* **What you need to do**
Start at the first line of the material below and retype each line through the one containing "# Training Manager", exactly.

* * * * *

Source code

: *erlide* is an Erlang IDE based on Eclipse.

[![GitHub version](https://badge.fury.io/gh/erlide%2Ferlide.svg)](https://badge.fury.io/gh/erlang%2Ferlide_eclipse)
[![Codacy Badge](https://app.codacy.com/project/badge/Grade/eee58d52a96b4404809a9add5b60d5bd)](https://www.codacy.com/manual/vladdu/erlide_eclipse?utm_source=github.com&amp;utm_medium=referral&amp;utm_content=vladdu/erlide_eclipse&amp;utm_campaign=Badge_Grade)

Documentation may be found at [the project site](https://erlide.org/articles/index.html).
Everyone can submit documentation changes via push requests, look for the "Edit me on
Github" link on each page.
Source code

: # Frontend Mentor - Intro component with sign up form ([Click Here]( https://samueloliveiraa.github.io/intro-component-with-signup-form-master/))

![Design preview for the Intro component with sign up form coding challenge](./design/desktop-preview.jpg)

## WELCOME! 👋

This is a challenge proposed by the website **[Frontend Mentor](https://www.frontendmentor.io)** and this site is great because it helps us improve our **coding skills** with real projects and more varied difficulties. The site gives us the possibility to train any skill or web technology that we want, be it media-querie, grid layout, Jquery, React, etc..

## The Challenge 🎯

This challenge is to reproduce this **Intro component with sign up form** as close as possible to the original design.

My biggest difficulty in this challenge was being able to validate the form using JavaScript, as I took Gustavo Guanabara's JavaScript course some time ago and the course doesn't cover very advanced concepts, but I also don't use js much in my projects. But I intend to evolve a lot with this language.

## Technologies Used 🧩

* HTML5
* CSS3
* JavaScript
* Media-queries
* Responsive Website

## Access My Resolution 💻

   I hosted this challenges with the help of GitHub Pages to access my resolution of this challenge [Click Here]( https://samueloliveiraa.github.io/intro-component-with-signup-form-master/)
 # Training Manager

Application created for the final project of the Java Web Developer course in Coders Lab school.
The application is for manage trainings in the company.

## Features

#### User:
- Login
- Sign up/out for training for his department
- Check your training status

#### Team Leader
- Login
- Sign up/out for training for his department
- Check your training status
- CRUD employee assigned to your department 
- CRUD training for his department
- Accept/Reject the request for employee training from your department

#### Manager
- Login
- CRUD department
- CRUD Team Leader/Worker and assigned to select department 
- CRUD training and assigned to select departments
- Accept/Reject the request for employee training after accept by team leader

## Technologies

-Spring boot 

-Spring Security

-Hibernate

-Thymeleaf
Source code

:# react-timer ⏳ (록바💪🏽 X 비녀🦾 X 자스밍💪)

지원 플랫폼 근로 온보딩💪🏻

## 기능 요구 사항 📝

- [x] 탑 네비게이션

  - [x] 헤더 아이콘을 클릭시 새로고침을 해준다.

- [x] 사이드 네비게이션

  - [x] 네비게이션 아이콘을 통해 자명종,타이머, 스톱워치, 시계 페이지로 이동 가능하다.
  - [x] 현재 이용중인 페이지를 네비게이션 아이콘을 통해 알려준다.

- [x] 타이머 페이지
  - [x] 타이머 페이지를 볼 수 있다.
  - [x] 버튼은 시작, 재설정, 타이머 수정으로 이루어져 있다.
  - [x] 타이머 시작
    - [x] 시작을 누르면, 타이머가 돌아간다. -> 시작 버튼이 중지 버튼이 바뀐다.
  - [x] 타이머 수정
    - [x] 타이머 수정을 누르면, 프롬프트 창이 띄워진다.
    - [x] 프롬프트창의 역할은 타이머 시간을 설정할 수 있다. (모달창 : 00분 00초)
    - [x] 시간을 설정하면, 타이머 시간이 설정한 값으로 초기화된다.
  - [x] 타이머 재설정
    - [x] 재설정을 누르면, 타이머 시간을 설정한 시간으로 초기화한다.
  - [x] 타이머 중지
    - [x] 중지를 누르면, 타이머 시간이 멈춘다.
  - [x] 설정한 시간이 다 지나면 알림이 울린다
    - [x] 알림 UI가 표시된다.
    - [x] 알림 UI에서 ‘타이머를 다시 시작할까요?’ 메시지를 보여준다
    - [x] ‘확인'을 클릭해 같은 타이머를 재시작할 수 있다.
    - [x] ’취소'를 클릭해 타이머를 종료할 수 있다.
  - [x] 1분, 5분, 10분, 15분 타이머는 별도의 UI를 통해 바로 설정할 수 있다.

* * * * *

* **Solution to the exercise**
Source code

: *erlide* is an Erlang IDE based on Eclipse.

[![GitHub version](https://badge.fury.io/gh/erlide%2Ferlide.svg)](https://badge.fury.io/gh/erlang%2Ferlide_eclipse)
[![Codacy Badge](https://app.codacy.com/project/badge/Grade/eee58d52a96b4404809a9add5b60d5bd)](https://www.codacy.com/manual/vladdu/erlide_eclipse?utm_source=github.com&amp;utm_medium=referral&amp;utm_content=vladdu/erlide_eclipse&amp;utm_campaign=Badge_Grade)

Documentation may be found at [the project site](https://erlide.org/articles/index.html).
Everyone can submit documentation changes via push requests, look for the "Edit me on
Github" link on each page.
Source code

: # Frontend Mentor - Intro component with sign up form ([Click Here]( https://samueloliveiraa.github.io/intro-component-with-signup-form-master/))

![Design preview for the Intro component with sign up form coding challenge](./design/desktop-preview.jpg)

## WELCOME! 👋

This is a challenge proposed by the website **[Frontend Mentor](https://www.frontendmentor.io)** and this site is great because it helps us improve our **coding skills** with real projects and more varied difficulties. The site gives us the possibility to train any skill or web technology that we want, be it media-querie, grid layout, Jquery, React, etc..

## The Challenge 🎯

This challenge is to reproduce this **Intro component with sign up form** as close as possible to the original design.

My biggest difficulty in this challenge was being able to validate the form using JavaScript, as I took Gustavo Guanabara's JavaScript course some time ago and the course doesn't cover very advanced concepts, but I also don't use js much in my projects. But I intend to evolve a lot with this language.

## Technologies Used 🧩

* HTML5
* CSS3
* JavaScript
* Media-queries
* Responsive Website

## Access My Resolution 💻

   I hosted this challenges with the help of GitHub Pages to access my resolution of this challenge [Click Here]( https://samueloliveiraa.github.io/intro-component-with-signup-form-master/)
 # Training Manager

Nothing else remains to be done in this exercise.